- The dydx community will begin voting on a proposal by Wintermute later today.
- The governance proposal seeks to reduce trading rewards for $DYDX trading by 45%.
- Wintermute’s proposal is part of a 6-point plan ahead of dydx’s V4 launch.
The dydx community is set to begin voting on a major proposal posted on the layer 2 protocol’s governance forum. The proposal was introduced by Callen Van Den Elst, the DeFi Envoy for crypto market maker Wintermute. Voting will start on February 14, at 22:34 UTC.
Wintermute has proposed to reduce the trading rewards by 45% from 2.9 million DYDX to 1.6 million DYDX per epoch. As of now, the trading rewards are 44% of all emissions per epoch. According to the proposal, cutting down on excessive trading rewards will help tackle the protocol’s yearly token inflation amidst a market-wide downturn.

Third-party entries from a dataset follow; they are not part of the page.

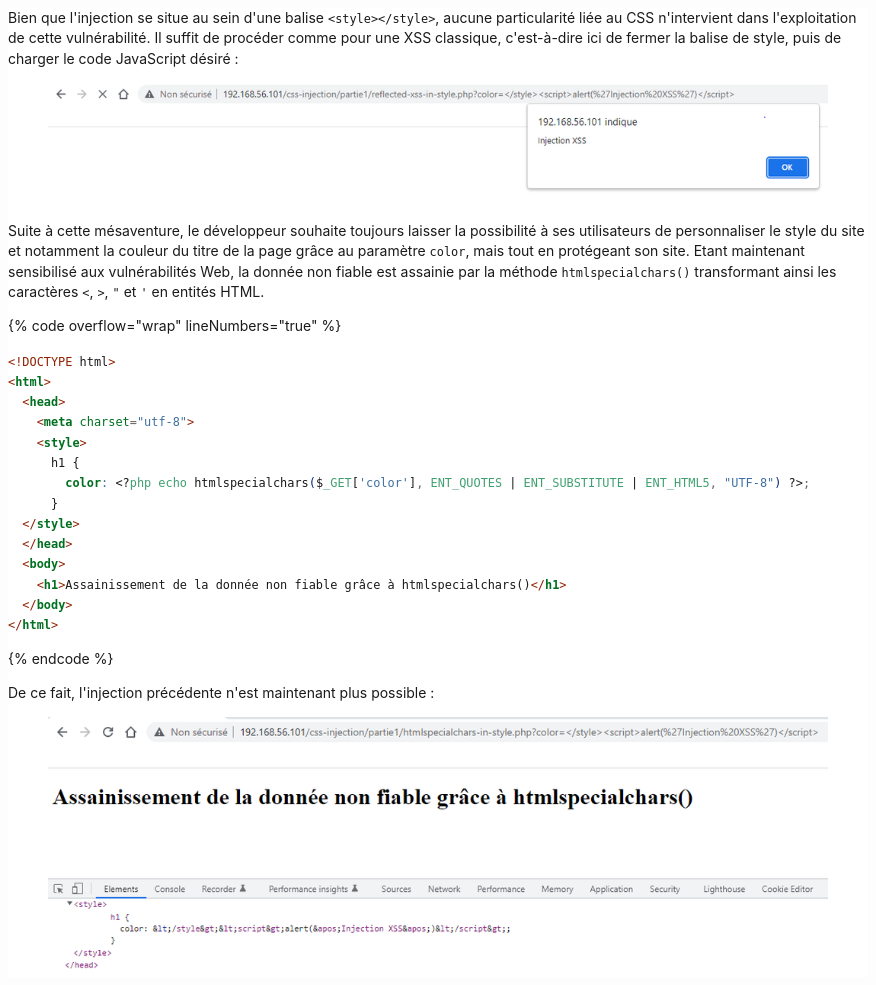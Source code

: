 Bien que l'injection se situe au sein d'une balise `<style></style>`, aucune particularité liée au CSS n'intervient dans l'exploitation de cette vulnérabilité. Il suffit de procéder comme pour une XSS classique, c'est-à-dire ici de fermer la balise de style, puis de charger le code JavaScript désiré :&#x20;

<figure><img src="../../../.gitbook/assets/image (13) (2).png" alt=""><figcaption></figcaption></figure>

Suite à cette mésaventure, le développeur souhaite toujours laisser la possibilité à ses utilisateurs de personnaliser le style du site et notamment la couleur du titre de la page grâce au paramètre `color`, mais tout en protégeant son site. Etant maintenant sensibilisé aux vulnérabilités Web, la donnée non fiable est assainie par la méthode `htmlspecialchars()` transformant ainsi les caractères `<`, `>`, `"` et `'` en entités HTML.

{% code overflow="wrap" lineNumbers="true" %}
```html
<!DOCTYPE html>
<html>
  <head>
    <meta charset="utf-8">
    <style>
      h1 {
        color: <?php echo htmlspecialchars($_GET['color'], ENT_QUOTES | ENT_SUBSTITUTE | ENT_HTML5, "UTF-8") ?>;
      }
  </style>
  </head>
  <body>
    <h1>Assainissement de la donnée non fiable grâce à htmlspecialchars()</h1>
  </body>
</html>
```
{% endcode %}

&#x20;De ce fait, l'injection précédente n'est maintenant plus possible :&#x20;

<figure><img src="../../../.gitbook/assets/image (23) (3).png" alt=""><figcaption></figcaption></figure>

The excess DYDX tokens would be retained in the community treasury. The retained tokens would serve as capital available to the decentralized autonomous organization (DAO) to spend on necessities including subDAOs and grants, and to fund initiatives related to the protocol’s upcoming V4 launch.
According to the dydx Foundation, if approved, this proposal will provide 3 million DYDX cumulatively to the DAO. The fate of this proposal will be determined on February 19, when the voting concludes. Following approval, the reduction in trading rewards will proceed to an on-chain vote.
This rewards reduction vote is part of a 6-point proposal introduced by Wintermute last week. This includes several sub-proposals like adjusting the Maker & Taker fees, introducing a market maker rebate program, and implementing a yearly reduction in DYDX emissions, among several others. Each of these proposals will have a separate snapshot vote to determine its viability. So far, the community discussion regarding Wintermute’s proposal has been arguably positive.